(Records for the task Opens)

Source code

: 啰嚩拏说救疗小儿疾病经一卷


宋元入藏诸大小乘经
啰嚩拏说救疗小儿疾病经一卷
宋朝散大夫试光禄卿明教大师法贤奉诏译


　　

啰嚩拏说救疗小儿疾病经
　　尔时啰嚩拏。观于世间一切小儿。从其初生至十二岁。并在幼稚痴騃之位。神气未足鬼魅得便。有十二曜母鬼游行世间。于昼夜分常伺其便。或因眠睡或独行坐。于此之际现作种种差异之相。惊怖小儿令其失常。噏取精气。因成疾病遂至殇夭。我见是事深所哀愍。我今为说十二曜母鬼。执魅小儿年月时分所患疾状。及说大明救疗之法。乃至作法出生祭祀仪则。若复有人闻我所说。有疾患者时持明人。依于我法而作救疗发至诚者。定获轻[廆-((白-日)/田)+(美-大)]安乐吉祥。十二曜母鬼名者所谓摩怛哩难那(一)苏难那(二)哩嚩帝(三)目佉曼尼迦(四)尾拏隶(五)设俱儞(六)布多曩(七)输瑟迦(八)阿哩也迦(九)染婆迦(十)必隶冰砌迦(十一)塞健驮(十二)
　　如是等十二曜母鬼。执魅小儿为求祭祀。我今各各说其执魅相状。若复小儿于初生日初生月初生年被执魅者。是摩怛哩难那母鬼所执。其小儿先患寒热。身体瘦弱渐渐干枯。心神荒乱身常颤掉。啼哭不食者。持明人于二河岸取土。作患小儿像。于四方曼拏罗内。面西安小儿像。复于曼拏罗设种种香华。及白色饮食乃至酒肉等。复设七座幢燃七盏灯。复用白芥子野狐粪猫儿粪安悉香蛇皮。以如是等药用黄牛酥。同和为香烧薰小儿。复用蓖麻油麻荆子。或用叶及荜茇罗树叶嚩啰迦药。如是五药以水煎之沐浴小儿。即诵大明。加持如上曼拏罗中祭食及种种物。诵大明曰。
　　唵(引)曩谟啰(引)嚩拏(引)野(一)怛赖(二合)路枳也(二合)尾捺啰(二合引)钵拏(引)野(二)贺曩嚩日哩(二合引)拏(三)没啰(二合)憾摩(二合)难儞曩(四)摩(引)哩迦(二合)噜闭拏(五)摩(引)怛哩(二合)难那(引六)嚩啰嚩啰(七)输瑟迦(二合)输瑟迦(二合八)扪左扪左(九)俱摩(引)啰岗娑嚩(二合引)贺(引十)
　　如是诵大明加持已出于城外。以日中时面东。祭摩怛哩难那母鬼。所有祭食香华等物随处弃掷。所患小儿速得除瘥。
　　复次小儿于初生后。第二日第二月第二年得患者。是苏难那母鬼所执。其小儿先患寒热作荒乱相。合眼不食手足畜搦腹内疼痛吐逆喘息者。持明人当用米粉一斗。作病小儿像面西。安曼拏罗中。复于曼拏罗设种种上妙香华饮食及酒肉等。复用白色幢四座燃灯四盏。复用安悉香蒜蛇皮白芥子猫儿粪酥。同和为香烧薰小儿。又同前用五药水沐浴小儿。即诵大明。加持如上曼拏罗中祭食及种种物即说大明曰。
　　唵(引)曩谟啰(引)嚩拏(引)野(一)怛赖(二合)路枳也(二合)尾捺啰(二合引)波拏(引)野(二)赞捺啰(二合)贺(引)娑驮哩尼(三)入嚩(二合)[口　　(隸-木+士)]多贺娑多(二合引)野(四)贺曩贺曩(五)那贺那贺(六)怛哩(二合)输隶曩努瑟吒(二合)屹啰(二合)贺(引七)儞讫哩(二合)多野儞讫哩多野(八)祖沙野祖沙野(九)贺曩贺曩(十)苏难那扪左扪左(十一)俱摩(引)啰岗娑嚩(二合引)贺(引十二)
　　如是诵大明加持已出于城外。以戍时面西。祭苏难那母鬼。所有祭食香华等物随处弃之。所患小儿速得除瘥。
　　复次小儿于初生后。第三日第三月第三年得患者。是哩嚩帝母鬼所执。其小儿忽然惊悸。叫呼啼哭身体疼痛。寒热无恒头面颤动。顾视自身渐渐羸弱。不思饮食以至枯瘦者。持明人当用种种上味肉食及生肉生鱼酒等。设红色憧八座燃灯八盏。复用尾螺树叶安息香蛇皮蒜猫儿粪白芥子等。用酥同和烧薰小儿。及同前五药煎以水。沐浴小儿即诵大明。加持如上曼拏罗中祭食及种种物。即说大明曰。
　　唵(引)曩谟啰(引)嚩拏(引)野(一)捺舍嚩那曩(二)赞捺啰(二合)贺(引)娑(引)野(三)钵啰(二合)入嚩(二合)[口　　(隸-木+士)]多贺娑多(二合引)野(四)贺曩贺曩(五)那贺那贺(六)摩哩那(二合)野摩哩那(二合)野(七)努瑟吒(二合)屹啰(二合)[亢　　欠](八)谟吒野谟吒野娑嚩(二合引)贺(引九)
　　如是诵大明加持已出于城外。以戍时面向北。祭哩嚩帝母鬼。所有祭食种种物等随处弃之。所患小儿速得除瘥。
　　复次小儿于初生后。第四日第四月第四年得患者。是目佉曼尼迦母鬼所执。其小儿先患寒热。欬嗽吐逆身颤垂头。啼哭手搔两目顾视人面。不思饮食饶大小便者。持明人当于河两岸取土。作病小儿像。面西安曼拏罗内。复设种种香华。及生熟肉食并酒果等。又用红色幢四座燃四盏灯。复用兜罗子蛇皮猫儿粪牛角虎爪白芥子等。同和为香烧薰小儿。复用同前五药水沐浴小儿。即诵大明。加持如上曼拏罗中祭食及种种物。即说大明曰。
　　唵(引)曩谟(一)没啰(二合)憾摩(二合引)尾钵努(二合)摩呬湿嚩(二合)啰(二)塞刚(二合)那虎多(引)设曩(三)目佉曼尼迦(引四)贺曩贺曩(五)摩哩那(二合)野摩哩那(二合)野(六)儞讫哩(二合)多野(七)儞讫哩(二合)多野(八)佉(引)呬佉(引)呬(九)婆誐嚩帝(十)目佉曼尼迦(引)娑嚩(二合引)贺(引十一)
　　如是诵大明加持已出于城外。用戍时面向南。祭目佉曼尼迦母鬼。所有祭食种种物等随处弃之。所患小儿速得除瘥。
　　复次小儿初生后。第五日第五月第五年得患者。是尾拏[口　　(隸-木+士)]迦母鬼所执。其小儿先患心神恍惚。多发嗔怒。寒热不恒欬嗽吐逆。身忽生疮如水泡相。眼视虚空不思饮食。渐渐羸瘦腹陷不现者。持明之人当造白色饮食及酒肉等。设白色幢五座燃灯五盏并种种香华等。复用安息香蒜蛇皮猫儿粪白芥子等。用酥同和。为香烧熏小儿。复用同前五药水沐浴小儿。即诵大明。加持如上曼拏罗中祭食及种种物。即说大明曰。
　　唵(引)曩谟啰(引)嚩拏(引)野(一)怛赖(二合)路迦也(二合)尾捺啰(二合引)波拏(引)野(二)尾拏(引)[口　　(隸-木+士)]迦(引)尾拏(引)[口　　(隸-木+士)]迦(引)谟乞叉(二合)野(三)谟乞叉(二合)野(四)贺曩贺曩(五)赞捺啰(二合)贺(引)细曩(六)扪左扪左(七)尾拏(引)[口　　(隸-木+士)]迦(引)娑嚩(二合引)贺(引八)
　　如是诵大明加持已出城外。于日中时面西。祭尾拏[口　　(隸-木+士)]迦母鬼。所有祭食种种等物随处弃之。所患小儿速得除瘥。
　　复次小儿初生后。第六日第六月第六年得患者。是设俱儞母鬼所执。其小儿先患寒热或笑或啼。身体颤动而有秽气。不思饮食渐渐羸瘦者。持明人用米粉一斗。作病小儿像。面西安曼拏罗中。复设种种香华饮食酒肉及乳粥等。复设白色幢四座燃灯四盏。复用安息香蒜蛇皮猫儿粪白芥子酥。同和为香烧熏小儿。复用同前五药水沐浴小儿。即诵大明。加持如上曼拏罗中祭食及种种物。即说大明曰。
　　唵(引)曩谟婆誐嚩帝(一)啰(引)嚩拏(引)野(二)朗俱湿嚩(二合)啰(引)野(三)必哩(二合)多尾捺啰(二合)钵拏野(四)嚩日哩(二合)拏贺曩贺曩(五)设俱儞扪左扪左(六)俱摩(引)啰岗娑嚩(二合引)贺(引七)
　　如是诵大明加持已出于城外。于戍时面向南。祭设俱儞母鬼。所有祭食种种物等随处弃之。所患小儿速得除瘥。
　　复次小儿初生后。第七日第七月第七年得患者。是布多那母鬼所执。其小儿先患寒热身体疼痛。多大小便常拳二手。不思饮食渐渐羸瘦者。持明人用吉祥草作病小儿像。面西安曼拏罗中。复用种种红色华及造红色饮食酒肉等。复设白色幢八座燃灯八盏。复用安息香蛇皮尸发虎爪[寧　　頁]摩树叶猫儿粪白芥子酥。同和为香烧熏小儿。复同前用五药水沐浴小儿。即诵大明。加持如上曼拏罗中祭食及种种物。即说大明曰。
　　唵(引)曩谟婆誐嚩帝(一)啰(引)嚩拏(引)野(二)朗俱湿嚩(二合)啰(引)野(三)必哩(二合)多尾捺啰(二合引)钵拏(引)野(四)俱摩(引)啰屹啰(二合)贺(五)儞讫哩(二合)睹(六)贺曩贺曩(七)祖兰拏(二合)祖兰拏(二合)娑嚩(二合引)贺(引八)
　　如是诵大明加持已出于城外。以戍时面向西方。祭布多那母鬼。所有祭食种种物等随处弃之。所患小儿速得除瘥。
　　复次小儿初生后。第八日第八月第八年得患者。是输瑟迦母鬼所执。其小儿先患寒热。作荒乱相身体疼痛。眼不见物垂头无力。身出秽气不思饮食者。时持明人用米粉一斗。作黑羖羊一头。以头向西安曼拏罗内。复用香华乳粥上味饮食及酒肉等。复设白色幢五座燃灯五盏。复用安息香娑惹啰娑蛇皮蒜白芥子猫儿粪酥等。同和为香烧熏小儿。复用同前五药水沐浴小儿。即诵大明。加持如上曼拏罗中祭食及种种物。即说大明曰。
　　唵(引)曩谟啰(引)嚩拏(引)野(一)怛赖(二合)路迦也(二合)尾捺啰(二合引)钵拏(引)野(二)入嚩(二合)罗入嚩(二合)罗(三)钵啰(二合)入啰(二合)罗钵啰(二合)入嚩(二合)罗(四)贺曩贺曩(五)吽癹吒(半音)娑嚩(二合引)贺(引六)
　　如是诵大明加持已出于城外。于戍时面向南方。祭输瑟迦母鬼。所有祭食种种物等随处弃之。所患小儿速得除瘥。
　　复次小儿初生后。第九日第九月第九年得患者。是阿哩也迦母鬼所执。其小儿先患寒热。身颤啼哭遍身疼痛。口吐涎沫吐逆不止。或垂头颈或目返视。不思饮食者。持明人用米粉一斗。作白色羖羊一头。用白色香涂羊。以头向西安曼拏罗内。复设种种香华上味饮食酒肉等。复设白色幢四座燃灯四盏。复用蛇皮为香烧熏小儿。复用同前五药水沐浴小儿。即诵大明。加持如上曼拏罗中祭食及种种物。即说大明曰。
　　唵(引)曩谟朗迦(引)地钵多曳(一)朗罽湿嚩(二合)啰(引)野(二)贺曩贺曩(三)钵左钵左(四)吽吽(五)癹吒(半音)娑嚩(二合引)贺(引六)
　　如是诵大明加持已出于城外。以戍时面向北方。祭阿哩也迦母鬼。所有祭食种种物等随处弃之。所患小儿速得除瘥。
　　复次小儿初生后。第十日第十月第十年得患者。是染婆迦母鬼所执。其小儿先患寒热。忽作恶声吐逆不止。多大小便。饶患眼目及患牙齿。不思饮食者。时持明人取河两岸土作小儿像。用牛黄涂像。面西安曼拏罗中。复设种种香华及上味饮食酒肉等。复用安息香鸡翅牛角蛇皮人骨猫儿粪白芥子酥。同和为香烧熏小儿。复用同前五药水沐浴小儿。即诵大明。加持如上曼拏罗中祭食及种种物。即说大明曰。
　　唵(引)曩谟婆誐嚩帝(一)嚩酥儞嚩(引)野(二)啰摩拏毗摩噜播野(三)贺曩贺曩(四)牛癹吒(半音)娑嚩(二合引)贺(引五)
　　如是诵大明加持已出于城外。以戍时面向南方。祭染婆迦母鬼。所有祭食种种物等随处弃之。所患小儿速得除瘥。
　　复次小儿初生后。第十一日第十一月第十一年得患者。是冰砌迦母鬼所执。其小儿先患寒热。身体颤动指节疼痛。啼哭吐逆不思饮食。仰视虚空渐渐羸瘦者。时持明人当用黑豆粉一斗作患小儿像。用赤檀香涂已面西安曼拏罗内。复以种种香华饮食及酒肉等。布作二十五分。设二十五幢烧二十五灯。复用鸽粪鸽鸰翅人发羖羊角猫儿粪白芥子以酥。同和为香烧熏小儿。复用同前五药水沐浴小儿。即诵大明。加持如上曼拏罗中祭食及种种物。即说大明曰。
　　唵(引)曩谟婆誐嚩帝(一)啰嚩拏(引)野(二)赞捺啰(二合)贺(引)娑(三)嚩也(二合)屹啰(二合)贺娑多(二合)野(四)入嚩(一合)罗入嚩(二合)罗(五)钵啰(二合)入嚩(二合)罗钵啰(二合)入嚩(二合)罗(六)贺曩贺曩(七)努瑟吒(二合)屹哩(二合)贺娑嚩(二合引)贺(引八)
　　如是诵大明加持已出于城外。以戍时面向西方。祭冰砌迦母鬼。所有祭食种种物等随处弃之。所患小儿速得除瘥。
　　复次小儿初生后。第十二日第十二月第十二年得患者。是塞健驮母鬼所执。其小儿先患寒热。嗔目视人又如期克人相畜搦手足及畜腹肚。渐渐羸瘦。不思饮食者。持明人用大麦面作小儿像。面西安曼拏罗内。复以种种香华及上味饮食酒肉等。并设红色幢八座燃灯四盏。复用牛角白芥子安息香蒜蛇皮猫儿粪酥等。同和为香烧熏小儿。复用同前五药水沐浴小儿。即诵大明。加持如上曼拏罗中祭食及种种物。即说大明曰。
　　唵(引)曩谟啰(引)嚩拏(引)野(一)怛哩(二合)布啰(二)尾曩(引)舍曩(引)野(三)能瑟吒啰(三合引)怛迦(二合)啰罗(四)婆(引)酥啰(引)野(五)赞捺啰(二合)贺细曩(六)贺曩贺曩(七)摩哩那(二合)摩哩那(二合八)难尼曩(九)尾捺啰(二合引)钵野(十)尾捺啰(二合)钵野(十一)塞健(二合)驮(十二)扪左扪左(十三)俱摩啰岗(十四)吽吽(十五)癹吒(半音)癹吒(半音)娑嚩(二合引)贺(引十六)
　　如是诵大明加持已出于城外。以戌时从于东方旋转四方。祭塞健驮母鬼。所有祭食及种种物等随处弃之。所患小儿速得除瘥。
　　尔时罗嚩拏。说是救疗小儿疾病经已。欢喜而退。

(Records for the task Closes)

- [Try it] Copy every line that contains "复设白色幢四座燃灯四盏" from the listing above.

- [Your response]
　　复次小儿初生后。第六日第六月第六年得患者。是设俱儞母鬼所执。其小儿先患寒热或笑或啼。身体颤动而有秽气。不思饮食渐渐羸瘦者。持明人用米粉一斗。作病小儿像。面西安曼拏罗中。复设种种香华饮食酒肉及乳粥等。复设白色幢四座燃灯四盏。复用安息香蒜蛇皮猫儿粪白芥子酥。同和为香烧熏小儿。复用同前五药水沐浴小儿。即诵大明。加持如上曼拏罗中祭食及种种物。即说大明曰。
　　复次小儿初生后。第九日第九月第九年得患者。是阿哩也迦母鬼所执。其小儿先患寒热。身颤啼哭遍身疼痛。口吐涎沫吐逆不止。或垂头颈或目返视。不思饮食者。持明人用米粉一斗。作白色羖羊一头。用白色香涂羊。以头向西安曼拏罗内。复设种种香华上味饮食酒肉等。复设白色幢四座燃灯四盏。复用蛇皮为香烧熏小儿。复用同前五药水沐浴小儿。即诵大明。加持如上曼拏罗中祭食及种种物。即说大明曰。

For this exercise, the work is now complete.